Every FPS RPG? There aren't even that many... Borderlands is the only one I can think of and B1 and B2 didn't have as much content as what D2 is looking to be.

And these games are the SAME price. They cost the same even with their so called "season passes". Why shouldn't we compare them?
 

anothertech

Member
We got 3 BRAND NEW subclasses in a DLC


We'll see what happens at E3.
Ya. That was one thing rubbing me a little raw as well. What they brought us with ttk seemed just as if not MORE significant than what they're offering so far with D2. I mean,
even if a new element revealed, It wouldn't have been any more than we got with ttk dlc. And we didn't even get that.

That's why a fourth class was expected at the least I think. I hope they have somthing significant to show at E3.
 
Literally every hybrid FPS-RPG game has similar amounts of content lol. Why are you comparing pure MP shooters to Destiny 2?


What would be these other fps-rpg hybrids on consoles? BL1 and 2 have less content then vanilla Destiny and both had dlc.

Nothing wrong with comparing MP first shooters though right ? All those he mentioned have campaigns plus a multiplayer mode that is basically grinding and unlocking weapons, skins, items.

Two of them offer season passes too up front like Destiny does and TF2 while they don't offer seasons passes and dlc is free because of MTs which imo is a great model, the content is a drip feed.


Vanilla Destiny 2 will have more content then those games at launch yet those are worthy of $60 and a new game yet Destiny 2 is not? I played tons of TF1 and while adding a full fledged campaign and changing MP a little bit, it's not much different. Same with every COD that has come out which is basically a new campaign and reskinned MP.
 
I think people wanted to see some newer enemies and enemy types, at least one new race or class (with greater customization perhaps), a bigger improvement in graphics (since last gen has been dumped), and possibly a brand new mechanic or gameplay hook (ie. spaceship battles).

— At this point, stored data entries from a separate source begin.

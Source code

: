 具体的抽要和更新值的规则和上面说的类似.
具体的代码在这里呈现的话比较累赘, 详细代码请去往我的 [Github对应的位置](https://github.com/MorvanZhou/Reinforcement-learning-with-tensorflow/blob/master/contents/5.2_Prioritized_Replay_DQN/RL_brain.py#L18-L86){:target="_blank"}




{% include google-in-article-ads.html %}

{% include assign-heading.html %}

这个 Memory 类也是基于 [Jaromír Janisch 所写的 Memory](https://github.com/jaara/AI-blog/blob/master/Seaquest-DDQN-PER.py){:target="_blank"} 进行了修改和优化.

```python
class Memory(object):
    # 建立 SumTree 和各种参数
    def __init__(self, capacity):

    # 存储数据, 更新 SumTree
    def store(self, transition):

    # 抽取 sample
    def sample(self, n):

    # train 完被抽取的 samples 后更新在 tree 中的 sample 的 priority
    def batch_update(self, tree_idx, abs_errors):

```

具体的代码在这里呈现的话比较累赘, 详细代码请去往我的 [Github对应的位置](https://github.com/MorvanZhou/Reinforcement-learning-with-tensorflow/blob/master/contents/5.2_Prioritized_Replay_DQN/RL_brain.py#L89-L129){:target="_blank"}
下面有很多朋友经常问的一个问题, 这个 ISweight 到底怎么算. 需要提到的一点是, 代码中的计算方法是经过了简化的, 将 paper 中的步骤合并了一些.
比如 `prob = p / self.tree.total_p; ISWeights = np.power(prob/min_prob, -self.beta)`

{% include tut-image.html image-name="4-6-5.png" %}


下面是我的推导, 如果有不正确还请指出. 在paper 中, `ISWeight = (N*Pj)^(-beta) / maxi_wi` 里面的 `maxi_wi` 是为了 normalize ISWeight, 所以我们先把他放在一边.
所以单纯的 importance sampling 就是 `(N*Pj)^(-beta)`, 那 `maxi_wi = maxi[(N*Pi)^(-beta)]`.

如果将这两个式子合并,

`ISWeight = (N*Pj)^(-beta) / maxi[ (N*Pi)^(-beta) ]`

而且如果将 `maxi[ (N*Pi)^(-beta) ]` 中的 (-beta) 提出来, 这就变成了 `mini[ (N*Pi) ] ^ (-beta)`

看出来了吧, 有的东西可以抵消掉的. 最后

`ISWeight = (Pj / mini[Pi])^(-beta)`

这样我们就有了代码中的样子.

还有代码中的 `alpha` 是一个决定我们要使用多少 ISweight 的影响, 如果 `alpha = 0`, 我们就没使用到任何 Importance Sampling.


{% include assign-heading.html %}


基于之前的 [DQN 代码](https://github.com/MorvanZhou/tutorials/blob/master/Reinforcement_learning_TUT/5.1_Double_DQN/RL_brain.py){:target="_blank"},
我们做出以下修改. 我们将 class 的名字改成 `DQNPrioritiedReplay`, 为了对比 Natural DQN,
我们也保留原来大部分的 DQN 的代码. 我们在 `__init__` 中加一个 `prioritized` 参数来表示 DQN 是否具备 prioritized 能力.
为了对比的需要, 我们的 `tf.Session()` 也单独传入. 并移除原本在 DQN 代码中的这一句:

I'm personally excited for the game and can see where the improvements are, but I do understand where the "doesn't look like a sequel" crowd is coming from.
 

jtar86

Member
Can't believe there wasn't at least one new class and the new hunter subclass seems like a bladedancer with a staff. How cool would a class be that could like summon a turret or wolf or something. But instead we see the same three classes and an area that anyone could easily mistake for something that was in the first game. Either way I'll probably buy it but I can't help but feel disappointed in what they've shown so far.
 
Finally watched the conference and now I think you guys are crazy.

It's Destiny 2, a sequel. Plain and simple.

With all the usual trappings including a new campaign, etc.